Exercise goal: Line by line, the data below should be set down unchanged, with images excluded.

Records from a data source:
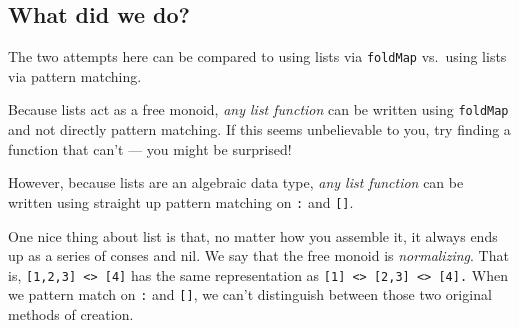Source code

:\documentclass[]{article}
\newenvironment{Shaded}{}{}
\newcommand{\DataTypeTok}[1]{\textcolor[rgb]{0.56,0.13,0.00}{#1}}
\newcommand{\DecValTok}[1]{\textcolor[rgb]{0.25,0.63,0.44}{#1}}
\newcommand{\FunctionTok}[1]{\textcolor[rgb]{0.02,0.16,0.49}{#1}}
\newcommand{\NormalTok}[1]{#1}
\newcommand{\StringTok}[1]{\textcolor[rgb]{0.25,0.44,0.63}{#1}}
\begin{document}
\begin{Shaded}
\end{Shaded}

\hypertarget{what-did-we-do}{%
\subsection{What did we do?}\label{what-did-we-do}}

The two attempts here can be compared to using lists via \texttt{foldMap}
vs.~using lists via pattern matching.

Because lists act as a free monoid, \emph{any list function} can be written
using \texttt{foldMap} and not directly pattern matching. If this seems
unbelievable to you, try finding a function that can't --- you might be
surprised!

However, because lists are an algebraic data type, \emph{any list function} can
be written using straight up pattern matching on \texttt{:} and \texttt{{[}{]}}.

One nice thing about list is that, no matter how you assemble it, it always ends
up as a series of conses and nil. We say that the free monoid is
\emph{normalizing}. That is,
\texttt{{[}1,2,3{]}\ \textless{}\textgreater{}\ {[}4{]}} has the same
representation as
\texttt{{[}1{]}\ \textless{}\textgreater{}\ {[}2,3{]}\ \textless{}\textgreater{}\ {[}4{]}.}
When we pattern match on \texttt{:} and \texttt{{[}{]}}, we can't distinguish
between those two original methods of creation.
\end{document}
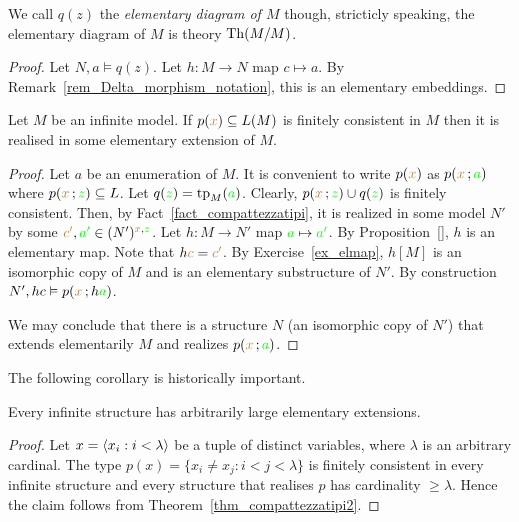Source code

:  We call $q(z)$ the \emph{elementary diagram of $M$} though, stricticly speaking, the elementary diagram of $M$ is theory ${\rm Th}(M/M)$.

\begin{proof}
    Let $N,a\models q(z)$.
    Let $h:M\to N$ map $c\mapsto a$.
    By Remark~\ref{rem_Delta_morphism_notation}, this is an elementary embeddings.
\end{proof}

\begin{void}\label{thm_compattezzatipi}
    Let $M$ be an infinite model.
    If $p({\color{brown} x})\subseteq L(M)$ is finitely consistent in $M$ then it is realised in some elementary extension of $M$.
\end{void}

\begin{proof}
  Let $a$ be an enumeration of $M$.
  It is convenient to write $p({\color{brown} x})$ as $p({\color{brown} x}\,;{\color{green} a})$ where $p({\color{brown} x}\,;{\color{green} z})\subseteq L$.
  Let $q({\color{green} z})={\rm tp}_M({\color{green} a})$.
  Clearly, $p({\color{brown} x}\,;{\color{green} z})\cup q({\color{green} z})$ is finitely consistent.
  Then, by Fact~\ref{fact_compattezzatipi}, it is realized in some model $N'$ by some ${\color{brown} c'},{\color{green} a'}\in (N')^{{\color{brown} x},{\color{green} z}}$.
  Let $h:M\to N'$ map ${\color{green} a}\mapsto {\color{green}a'}$.
  By Proposition~\ref{}, $h$ is an elementary map.
  Note that $h{\color{brown} c}={\color{brown} c'}$.
  By Exercise~\ref{ex_elmap}, $h[M]$ is an isomorphic copy of $M$ and is an elementary substructure of $N'$.
  By construction $N',hc\vDash p({\color{brown} x}\,;h{\color{green} a})$.

  We may conclude that there is a structure $N$ (an isomorphic copy of $N'$) that extends elementarily $M$ and realizes $p({\color{brown} x}\,;{\color{green} a})$.
\end{proof}

The following corollary is historically important.

\begin{void}
Every infinite structure has arbitrarily large elementary extensions.
\end{void}

\begin{proof}
Let $x=\langle x_i:i<\lambda\rangle$ be a tuple of distinct variables, where $\lambda$ is an arbitrary cardinal.
The type $p(x)=\big\{x_i\neq x_j: i<j<\lambda\big\}$ is finitely consistent in every infinite structure and every structure that realises $p$ has cardinality $\ge\lambda$.
Hence the claim follows from Theorem~\ref{thm_compattezzatipi2}.
\end{proof}


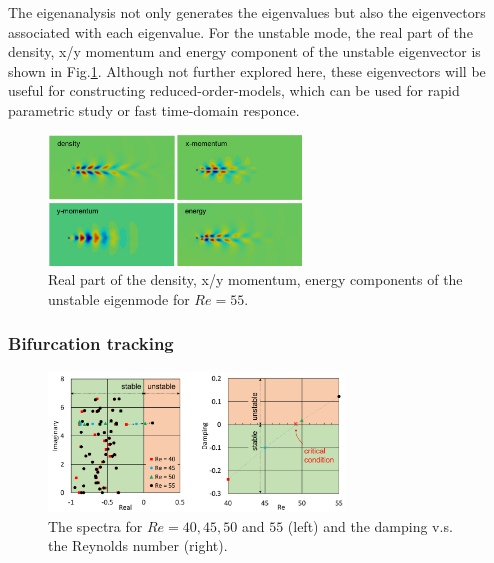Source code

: \documentclass[journal,final]{new-aiaa}
\begin{document}
The eigenanalysis not only generates the eigenvalues but also the eigenvectors
associated with each eigenvalue. For the unstable mode, the real part of the
density, x/y momentum and energy component of the unstable eigenvector
is shown in Fig.\ref{fig:cyl-re55-eigenmode}. Although not further explored
here, these eigenvectors will be useful for constructing reduced-order-models,
which can be used for rapid parametric study or fast time-domain responce.
\begin{figure}[htb]
	\centering   
	\includegraphics[width=0.6\textwidth]{pic/eigenmode-real.png}	
	\caption{Real part of the density, x/y momentum, energy components
		of the unstable eigenmode for $Re=55$.}
	\label{fig:cyl-re55-eigenmode}
\end{figure}

\subsubsection{Bifurcation tracking}
\begin{figure}[htb]
	\centering   
	\includegraphics[width=0.7\textwidth]{pic/cylinder-bifurcation.png}	
	\caption{The spectra for $Re=40, 45, 50$ and $55$ (left) and the damping v.s. the Reynolds number (right).}
	\label{fig:cyl-bifur}
\end{figure}
\end{document}
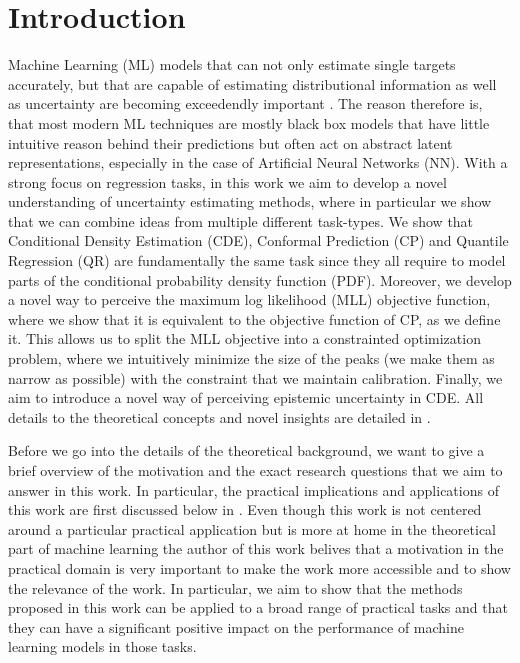 
\chapter{Introduction}\label{chap:introduction}

Machine Learning (ML) models that can not only estimate single targets accurately, but that are capable of estimating distributional information as well as uncertainty are becoming exceedendly important \cite{hullermeier_aleatoric_2021, gawlikowski2023survey}. The reason therefore is, that most modern ML techniques are mostly black box models that have little intuitive reason behind their predictions but often act on abstract latent representations, especially in the case of Artificial Neural Networks (NN). With a strong focus on regression tasks, in this work we aim to develop a novel understanding of uncertainty estimating methods, where in particular we show that we can combine ideas from multiple different task-types. We show that Conditional Density Estimation (CDE), Conformal Prediction (CP) and Quantile Regression (QR) are fundamentally the same task since they all require to model parts of the conditional probability density function (PDF). Moreover, we develop a novel way to perceive the maximum log likelihood (MLL) objective function, where we show that it is equivalent to the objective function of CP, as we define it. This allows us to split the MLL objective into a constrainted optimization problem, where we intuitively minimize the size of the peaks (we make them as narrow as possible) with the constraint that we maintain calibration. Finally, we aim to introduce a novel way of perceiving epistemic uncertainty in CDE. All details to the theoretical concepts and novel insights are detailed in .

Before we go into the details of the theoretical background, we want to give a brief overview of the motivation and the exact research questions that we aim to answer in this work. In particular, the practical implications and applications of this work are first discussed below in . Even though this work is not centered around a particular practical application but is more at home in the theoretical part of machine learning the author of this work belives that a motivation in the practical domain is very important to make the work more accessible and to show the relevance of the work. In particular, we aim to show that the methods proposed in this work can be applied to a broad range of practical tasks and that they can have a significant positive impact on the performance of machine learning models in those tasks.

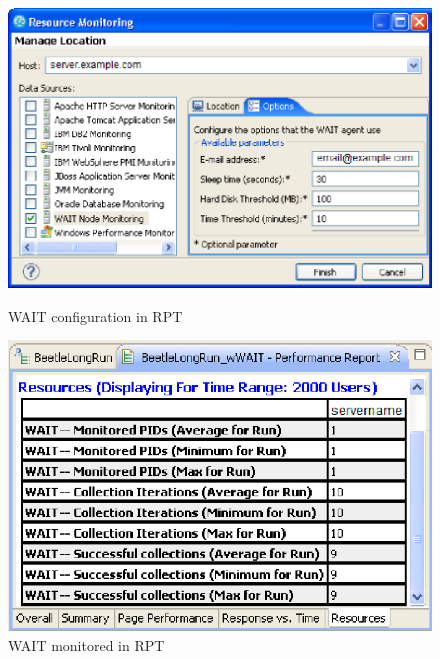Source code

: \documentclass[runningheads,a4paper]{llncs}
\begin{document}
\vspace{-5pt}
\begin{figure}
\centering
\begin{minipage}[b]{.50\textwidth}

\centering
\includegraphics[totalheight=.27\textheight,width=1.0\textwidth]{WAIT-config}
\caption{WAIT configuration in RPT}
\label{fig_config}

\end{minipage}\qquad
\begin{minipage}[b]{.44\textwidth}

\centering
\includegraphics[totalheight=.27\textheight,width=1.0\textwidth]{WAIT-monitoring}
\caption{WAIT monitored in RPT}
\label{fig_mon}

\end{minipage}
\end{figure}
\vspace{-5pt}
\end{document}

The completed task:
Source code

:\documentclass[]{article}
\newenvironment{Shaded}{}{}
\newcommand{\DataTypeTok}[1]{\textcolor[rgb]{0.56,0.13,0.00}{#1}}
\newcommand{\DecValTok}[1]{\textcolor[rgb]{0.25,0.63,0.44}{#1}}
\newcommand{\FunctionTok}[1]{\textcolor[rgb]{0.02,0.16,0.49}{#1}}
\newcommand{\NormalTok}[1]{#1}
\newcommand{\StringTok}[1]{\textcolor[rgb]{0.25,0.44,0.63}{#1}}
\begin{document}
\begin{Shaded}
\end{Shaded}

\hypertarget{what-did-we-do}{%
\subsection{What did we do?}\label{what-did-we-do}}

The two attempts here can be compared to using lists via \texttt{foldMap}
vs.~using lists via pattern matching.

Because lists act as a free monoid, \emph{any list function} can be written
using \texttt{foldMap} and not directly pattern matching. If this seems
unbelievable to you, try finding a function that can't --- you might be
surprised!

However, because lists are an algebraic data type, \emph{any list function} can
be written using straight up pattern matching on \texttt{:} and \texttt{{[}{]}}.

One nice thing about list is that, no matter how you assemble it, it always ends
up as a series of conses and nil. We say that the free monoid is
\emph{normalizing}. That is,
\texttt{{[}1,2,3{]}\ \textless{}\textgreater{}\ {[}4{]}} has the same
representation as
\texttt{{[}1{]}\ \textless{}\textgreater{}\ {[}2,3{]}\ \textless{}\textgreater{}\ {[}4{]}.}
When we pattern match on \texttt{:} and \texttt{{[}{]}}, we can't distinguish
between those two original methods of creation.
\end{document}
Source code

:  We call $q(z)$ the \emph{elementary diagram of $M$} though, stricticly speaking, the elementary diagram of $M$ is theory ${\rm Th}(M/M)$.

\begin{proof}
    Let $N,a\models q(z)$.
    Let $h:M\to N$ map $c\mapsto a$.
    By Remark~\ref{rem_Delta_morphism_notation}, this is an elementary embeddings.
\end{proof}

\begin{void}\label{thm_compattezzatipi}
    Let $M$ be an infinite model.
    If $p({\color{brown} x})\subseteq L(M)$ is finitely consistent in $M$ then it is realised in some elementary extension of $M$.
\end{void}

\begin{proof}
  Let $a$ be an enumeration of $M$.
  It is convenient to write $p({\color{brown} x})$ as $p({\color{brown} x}\,;{\color{green} a})$ where $p({\color{brown} x}\,;{\color{green} z})\subseteq L$.
  Let $q({\color{green} z})={\rm tp}_M({\color{green} a})$.
  Clearly, $p({\color{brown} x}\,;{\color{green} z})\cup q({\color{green} z})$ is finitely consistent.
  Then, by Fact~\ref{fact_compattezzatipi}, it is realized in some model $N'$ by some ${\color{brown} c'},{\color{green} a'}\in (N')^{{\color{brown} x},{\color{green} z}}$.
  Let $h:M\to N'$ map ${\color{green} a}\mapsto {\color{green}a'}$.
  By Proposition~\ref{}, $h$ is an elementary map.
  Note that $h{\color{brown} c}={\color{brown} c'}$.
  By Exercise~\ref{ex_elmap}, $h[M]$ is an isomorphic copy of $M$ and is an elementary substructure of $N'$.
  By construction $N',hc\vDash p({\color{brown} x}\,;h{\color{green} a})$.

  We may conclude that there is a structure $N$ (an isomorphic copy of $N'$) that extends elementarily $M$ and realizes $p({\color{brown} x}\,;{\color{green} a})$.
\end{proof}

The following corollary is historically important.

\begin{void}
Every infinite structure has arbitrarily large elementary extensions.
\end{void}

\begin{proof}
Let $x=\langle x_i:i<\lambda\rangle$ be a tuple of distinct variables, where $\lambda$ is an arbitrary cardinal.
The type $p(x)=\big\{x_i\neq x_j: i<j<\lambda\big\}$ is finitely consistent in every infinite structure and every structure that realises $p$ has cardinality $\ge\lambda$.
Hence the claim follows from Theorem~\ref{thm_compattezzatipi2}.
\end{proof}


Source code

: \documentclass[journal,final]{new-aiaa}
\begin{document}
The eigenanalysis not only generates the eigenvalues but also the eigenvectors
associated with each eigenvalue. For the unstable mode, the real part of the
density, x/y momentum and energy component of the unstable eigenvector
is shown in Fig.\ref{fig:cyl-re55-eigenmode}. Although not further explored
here, these eigenvectors will be useful for constructing reduced-order-models,
which can be used for rapid parametric study or fast time-domain responce.
\begin{figure}[htb]
	\centering   
	\includegraphics[width=0.6\textwidth]{pic/eigenmode-real.png}	
	\caption{Real part of the density, x/y momentum, energy components
		of the unstable eigenmode for $Re=55$.}
	\label{fig:cyl-re55-eigenmode}
\end{figure}

\subsubsection{Bifurcation tracking}
\begin{figure}[htb]
	\centering   
	\includegraphics[width=0.7\textwidth]{pic/cylinder-bifurcation.png}	
	\caption{The spectra for $Re=40, 45, 50$ and $55$ (left) and the damping v.s. the Reynolds number (right).}
	\label{fig:cyl-bifur}
\end{figure}
\end{document}
\chapter{Introduction}\label{chap:introduction}

Machine Learning (ML) models that can not only estimate single targets accurately, but that are capable of estimating distributional information as well as uncertainty are becoming exceedendly important \cite{hullermeier_aleatoric_2021, gawlikowski2023survey}. The reason therefore is, that most modern ML techniques are mostly black box models that have little intuitive reason behind their predictions but often act on abstract latent representations, especially in the case of Artificial Neural Networks (NN). With a strong focus on regression tasks, in this work we aim to develop a novel understanding of uncertainty estimating methods, where in particular we show that we can combine ideas from multiple different task-types. We show that Conditional Density Estimation (CDE), Conformal Prediction (CP) and Quantile Regression (QR) are fundamentally the same task since they all require to model parts of the conditional probability density function (PDF). Moreover, we develop a novel way to perceive the maximum log likelihood (MLL) objective function, where we show that it is equivalent to the objective function of CP, as we define it. This allows us to split the MLL objective into a constrainted optimization problem, where we intuitively minimize the size of the peaks (we make them as narrow as possible) with the constraint that we maintain calibration. Finally, we aim to introduce a novel way of perceiving epistemic uncertainty in CDE. All details to the theoretical concepts and novel insights are detailed in .

Before we go into the details of the theoretical background, we want to give a brief overview of the motivation and the exact research questions that we aim to answer in this work. In particular, the practical implications and applications of this work are first discussed below in . Even though this work is not centered around a particular practical application but is more at home in the theoretical part of machine learning the author of this work belives that a motivation in the practical domain is very important to make the work more accessible and to show the relevance of the work. In particular, we aim to show that the methods proposed in this work can be applied to a broad range of practical tasks and that they can have a significant positive impact on the performance of machine learning models in those tasks.

Source code

: \documentclass[runningheads,a4paper]{llncs}
\begin{document}
\vspace{-5pt}
\begin{figure}
\centering
\begin{minipage}[b]{.50\textwidth}

\centering
\includegraphics[totalheight=.27\textheight,width=1.0\textwidth]{WAIT-config}
\caption{WAIT configuration in RPT}
\label{fig_config}

\end{minipage}\qquad
\begin{minipage}[b]{.44\textwidth}

\centering
\includegraphics[totalheight=.27\textheight,width=1.0\textwidth]{WAIT-monitoring}
\caption{WAIT monitored in RPT}
\label{fig_mon}

\end{minipage}
\end{figure}
\vspace{-5pt}
\end{document}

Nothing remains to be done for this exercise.